Task brief:
Filter on the word "Platform": copy each matching line from the listing below.

+--

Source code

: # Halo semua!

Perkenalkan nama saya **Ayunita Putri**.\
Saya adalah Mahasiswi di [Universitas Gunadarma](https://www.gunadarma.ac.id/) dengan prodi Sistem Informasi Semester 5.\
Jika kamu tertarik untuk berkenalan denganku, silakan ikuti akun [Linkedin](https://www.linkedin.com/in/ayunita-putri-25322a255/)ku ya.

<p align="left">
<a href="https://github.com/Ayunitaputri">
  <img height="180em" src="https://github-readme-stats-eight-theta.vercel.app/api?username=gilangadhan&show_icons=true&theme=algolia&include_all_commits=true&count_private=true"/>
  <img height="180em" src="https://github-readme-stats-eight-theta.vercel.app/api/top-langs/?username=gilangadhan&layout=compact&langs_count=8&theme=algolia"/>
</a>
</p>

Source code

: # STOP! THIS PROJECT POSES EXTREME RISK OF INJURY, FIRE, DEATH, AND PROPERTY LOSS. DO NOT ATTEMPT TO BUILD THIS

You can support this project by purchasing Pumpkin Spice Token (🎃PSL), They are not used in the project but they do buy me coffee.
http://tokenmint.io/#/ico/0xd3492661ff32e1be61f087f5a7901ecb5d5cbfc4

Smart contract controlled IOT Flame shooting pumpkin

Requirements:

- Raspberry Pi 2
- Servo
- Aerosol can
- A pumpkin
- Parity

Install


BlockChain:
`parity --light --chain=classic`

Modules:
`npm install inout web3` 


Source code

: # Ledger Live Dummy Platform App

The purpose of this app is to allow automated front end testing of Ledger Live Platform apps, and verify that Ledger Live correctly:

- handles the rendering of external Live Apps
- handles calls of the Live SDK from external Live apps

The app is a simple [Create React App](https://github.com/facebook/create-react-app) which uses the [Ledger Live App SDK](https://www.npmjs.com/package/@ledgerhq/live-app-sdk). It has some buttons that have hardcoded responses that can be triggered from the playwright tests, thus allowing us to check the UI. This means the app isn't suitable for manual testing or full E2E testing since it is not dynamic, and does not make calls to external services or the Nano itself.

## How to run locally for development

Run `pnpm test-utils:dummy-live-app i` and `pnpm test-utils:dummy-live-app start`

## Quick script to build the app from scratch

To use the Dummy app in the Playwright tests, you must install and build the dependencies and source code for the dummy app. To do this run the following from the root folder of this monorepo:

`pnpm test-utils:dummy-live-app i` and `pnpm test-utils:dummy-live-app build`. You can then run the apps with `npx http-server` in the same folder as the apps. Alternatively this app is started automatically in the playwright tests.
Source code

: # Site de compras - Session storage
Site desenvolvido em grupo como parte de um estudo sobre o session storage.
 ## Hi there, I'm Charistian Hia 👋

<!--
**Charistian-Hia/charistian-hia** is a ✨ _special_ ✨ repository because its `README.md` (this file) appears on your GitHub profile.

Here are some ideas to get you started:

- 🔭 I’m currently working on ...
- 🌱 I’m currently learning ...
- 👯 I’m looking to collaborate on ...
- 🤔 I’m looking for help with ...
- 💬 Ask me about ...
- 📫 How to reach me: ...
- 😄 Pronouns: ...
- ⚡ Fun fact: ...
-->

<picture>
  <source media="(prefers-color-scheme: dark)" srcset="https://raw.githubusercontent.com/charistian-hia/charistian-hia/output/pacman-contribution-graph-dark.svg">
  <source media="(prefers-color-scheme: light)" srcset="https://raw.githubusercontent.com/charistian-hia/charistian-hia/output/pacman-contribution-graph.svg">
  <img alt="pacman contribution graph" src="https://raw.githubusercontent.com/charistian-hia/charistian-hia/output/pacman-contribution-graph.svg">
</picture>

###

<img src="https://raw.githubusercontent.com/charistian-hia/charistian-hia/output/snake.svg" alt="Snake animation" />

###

+--

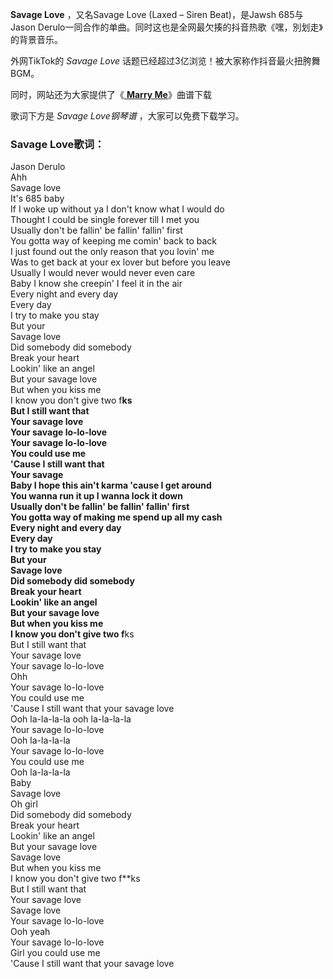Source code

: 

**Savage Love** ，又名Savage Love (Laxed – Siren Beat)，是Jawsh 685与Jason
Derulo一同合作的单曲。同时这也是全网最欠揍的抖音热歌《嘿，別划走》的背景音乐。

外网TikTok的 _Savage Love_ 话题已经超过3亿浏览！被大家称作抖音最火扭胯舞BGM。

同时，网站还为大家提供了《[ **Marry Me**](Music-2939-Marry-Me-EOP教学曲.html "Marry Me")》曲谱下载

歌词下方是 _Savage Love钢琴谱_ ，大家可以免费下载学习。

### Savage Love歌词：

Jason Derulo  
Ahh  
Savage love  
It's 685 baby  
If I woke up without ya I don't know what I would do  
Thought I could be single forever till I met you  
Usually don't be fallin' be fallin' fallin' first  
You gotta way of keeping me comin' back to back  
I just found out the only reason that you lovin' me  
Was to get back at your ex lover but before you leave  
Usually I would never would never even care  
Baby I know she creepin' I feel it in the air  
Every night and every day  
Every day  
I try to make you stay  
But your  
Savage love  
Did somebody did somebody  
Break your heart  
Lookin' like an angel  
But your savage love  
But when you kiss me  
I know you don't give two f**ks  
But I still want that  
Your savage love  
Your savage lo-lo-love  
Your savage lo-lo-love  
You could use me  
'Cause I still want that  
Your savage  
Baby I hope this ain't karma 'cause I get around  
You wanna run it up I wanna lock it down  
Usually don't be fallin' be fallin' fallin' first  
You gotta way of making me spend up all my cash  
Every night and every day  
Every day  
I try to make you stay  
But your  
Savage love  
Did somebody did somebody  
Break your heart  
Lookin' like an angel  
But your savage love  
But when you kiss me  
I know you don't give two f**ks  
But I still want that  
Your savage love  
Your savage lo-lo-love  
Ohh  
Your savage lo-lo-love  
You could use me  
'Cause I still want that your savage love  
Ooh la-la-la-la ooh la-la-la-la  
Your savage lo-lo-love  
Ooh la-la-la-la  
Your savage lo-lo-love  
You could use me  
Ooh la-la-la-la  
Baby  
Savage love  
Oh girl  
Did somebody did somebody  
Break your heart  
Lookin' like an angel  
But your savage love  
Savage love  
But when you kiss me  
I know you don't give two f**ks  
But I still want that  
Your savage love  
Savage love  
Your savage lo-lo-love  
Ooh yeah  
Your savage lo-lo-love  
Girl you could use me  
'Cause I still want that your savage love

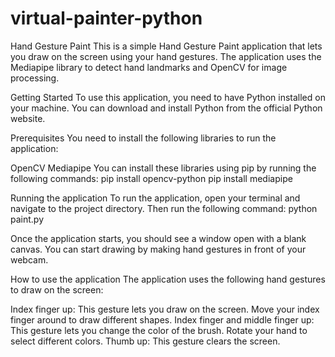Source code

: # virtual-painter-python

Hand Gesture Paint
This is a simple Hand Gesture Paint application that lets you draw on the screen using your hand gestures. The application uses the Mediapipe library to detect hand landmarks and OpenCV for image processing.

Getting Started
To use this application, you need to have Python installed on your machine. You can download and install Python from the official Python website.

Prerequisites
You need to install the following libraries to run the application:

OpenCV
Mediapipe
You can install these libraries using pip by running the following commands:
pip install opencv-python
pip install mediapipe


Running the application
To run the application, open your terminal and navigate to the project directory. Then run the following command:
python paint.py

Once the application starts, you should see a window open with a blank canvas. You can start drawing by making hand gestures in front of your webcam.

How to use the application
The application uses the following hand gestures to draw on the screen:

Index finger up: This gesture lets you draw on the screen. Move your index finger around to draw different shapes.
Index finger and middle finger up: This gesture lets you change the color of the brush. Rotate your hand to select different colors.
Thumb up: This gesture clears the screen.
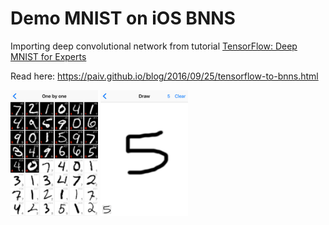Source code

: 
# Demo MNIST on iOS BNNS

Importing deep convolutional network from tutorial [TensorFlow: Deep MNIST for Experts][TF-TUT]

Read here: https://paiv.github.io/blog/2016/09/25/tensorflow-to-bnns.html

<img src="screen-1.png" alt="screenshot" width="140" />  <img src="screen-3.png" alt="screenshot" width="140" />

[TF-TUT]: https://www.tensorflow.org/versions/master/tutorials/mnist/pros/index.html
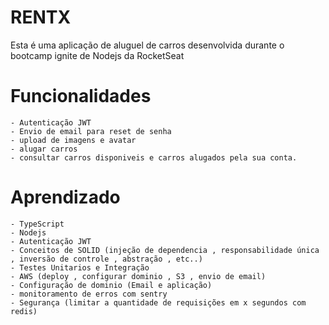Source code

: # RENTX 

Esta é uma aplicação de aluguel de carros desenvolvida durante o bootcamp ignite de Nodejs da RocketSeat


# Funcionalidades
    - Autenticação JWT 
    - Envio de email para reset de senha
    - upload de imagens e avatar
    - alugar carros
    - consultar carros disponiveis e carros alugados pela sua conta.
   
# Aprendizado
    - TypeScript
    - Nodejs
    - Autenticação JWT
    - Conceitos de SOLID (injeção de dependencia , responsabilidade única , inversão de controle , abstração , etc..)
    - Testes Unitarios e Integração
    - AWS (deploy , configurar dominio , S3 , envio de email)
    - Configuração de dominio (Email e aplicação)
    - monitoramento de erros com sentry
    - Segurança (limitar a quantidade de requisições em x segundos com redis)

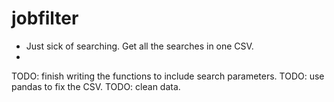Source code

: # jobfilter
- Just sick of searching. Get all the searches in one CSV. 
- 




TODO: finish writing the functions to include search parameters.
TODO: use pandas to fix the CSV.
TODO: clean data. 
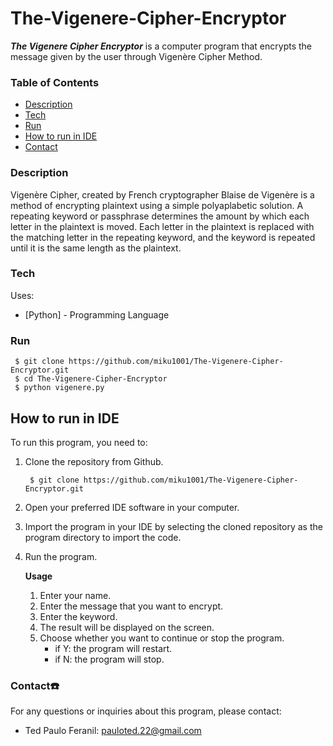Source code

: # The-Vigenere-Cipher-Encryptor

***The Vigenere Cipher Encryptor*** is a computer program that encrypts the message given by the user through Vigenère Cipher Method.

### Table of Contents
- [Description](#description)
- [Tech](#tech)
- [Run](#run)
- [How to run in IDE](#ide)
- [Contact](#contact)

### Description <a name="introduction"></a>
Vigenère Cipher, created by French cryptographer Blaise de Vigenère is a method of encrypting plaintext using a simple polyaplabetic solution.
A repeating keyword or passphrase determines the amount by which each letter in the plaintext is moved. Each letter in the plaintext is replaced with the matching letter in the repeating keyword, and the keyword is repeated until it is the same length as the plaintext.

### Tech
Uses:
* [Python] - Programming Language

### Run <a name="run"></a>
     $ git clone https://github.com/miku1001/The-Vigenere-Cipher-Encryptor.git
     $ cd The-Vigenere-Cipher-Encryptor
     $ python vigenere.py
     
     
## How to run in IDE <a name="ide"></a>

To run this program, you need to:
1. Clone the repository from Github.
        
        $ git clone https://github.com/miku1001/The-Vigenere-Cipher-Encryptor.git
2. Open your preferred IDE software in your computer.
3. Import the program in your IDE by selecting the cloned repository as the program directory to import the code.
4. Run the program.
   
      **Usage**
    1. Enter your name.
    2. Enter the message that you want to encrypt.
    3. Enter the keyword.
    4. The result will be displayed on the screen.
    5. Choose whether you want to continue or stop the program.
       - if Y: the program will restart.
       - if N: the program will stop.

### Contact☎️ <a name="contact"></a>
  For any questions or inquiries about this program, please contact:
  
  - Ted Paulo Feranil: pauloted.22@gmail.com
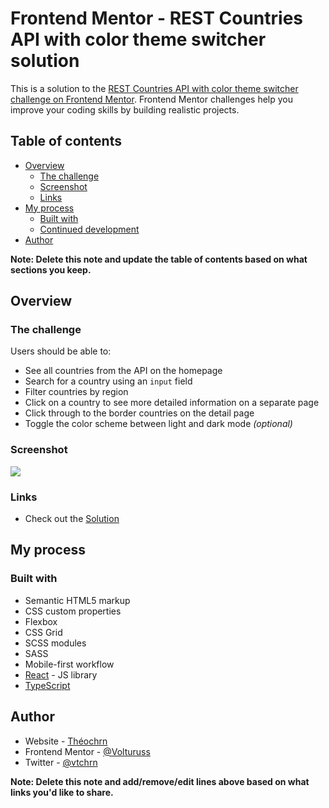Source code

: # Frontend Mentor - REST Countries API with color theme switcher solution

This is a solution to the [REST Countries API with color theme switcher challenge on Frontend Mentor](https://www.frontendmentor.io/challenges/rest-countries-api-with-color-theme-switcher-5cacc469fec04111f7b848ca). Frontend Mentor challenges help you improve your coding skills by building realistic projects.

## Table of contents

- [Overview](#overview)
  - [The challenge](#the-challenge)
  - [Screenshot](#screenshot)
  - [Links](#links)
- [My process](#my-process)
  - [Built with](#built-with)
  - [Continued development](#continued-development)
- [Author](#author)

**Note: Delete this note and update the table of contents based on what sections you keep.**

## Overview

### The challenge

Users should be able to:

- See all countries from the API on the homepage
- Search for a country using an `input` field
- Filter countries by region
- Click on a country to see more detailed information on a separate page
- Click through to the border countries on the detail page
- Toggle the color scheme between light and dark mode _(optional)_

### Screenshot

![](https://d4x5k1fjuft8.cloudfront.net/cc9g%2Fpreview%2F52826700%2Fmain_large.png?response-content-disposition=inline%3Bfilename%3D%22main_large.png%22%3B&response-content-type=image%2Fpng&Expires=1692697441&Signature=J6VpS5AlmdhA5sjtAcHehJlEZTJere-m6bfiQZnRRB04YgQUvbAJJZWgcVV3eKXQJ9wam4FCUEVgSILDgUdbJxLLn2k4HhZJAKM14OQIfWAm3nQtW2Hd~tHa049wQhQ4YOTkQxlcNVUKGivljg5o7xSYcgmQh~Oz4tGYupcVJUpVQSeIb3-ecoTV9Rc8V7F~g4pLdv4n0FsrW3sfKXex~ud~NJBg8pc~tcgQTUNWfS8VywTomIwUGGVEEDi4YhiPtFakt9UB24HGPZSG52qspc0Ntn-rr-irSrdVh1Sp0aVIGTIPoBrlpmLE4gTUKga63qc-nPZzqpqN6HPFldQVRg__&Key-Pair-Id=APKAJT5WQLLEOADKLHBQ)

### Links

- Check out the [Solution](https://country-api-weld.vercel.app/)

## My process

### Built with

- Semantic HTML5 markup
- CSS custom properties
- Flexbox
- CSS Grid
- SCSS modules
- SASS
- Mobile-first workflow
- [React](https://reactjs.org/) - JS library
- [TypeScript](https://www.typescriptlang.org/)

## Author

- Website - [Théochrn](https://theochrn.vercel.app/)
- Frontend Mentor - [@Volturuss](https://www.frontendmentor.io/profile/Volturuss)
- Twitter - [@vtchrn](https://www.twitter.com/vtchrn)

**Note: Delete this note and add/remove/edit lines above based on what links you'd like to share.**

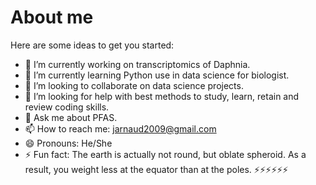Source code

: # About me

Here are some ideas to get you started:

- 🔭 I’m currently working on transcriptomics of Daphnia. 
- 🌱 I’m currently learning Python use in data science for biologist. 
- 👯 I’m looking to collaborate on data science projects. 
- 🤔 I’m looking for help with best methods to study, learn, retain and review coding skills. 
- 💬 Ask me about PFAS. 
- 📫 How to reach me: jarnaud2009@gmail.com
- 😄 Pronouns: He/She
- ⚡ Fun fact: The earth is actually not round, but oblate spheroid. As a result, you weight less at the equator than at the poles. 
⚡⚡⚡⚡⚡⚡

+--

Written response:
: # Ledger Live Dummy Platform App
The purpose of this app is to allow automated front end testing of Ledger Live Platform apps, and verify that Ledger Live correctly:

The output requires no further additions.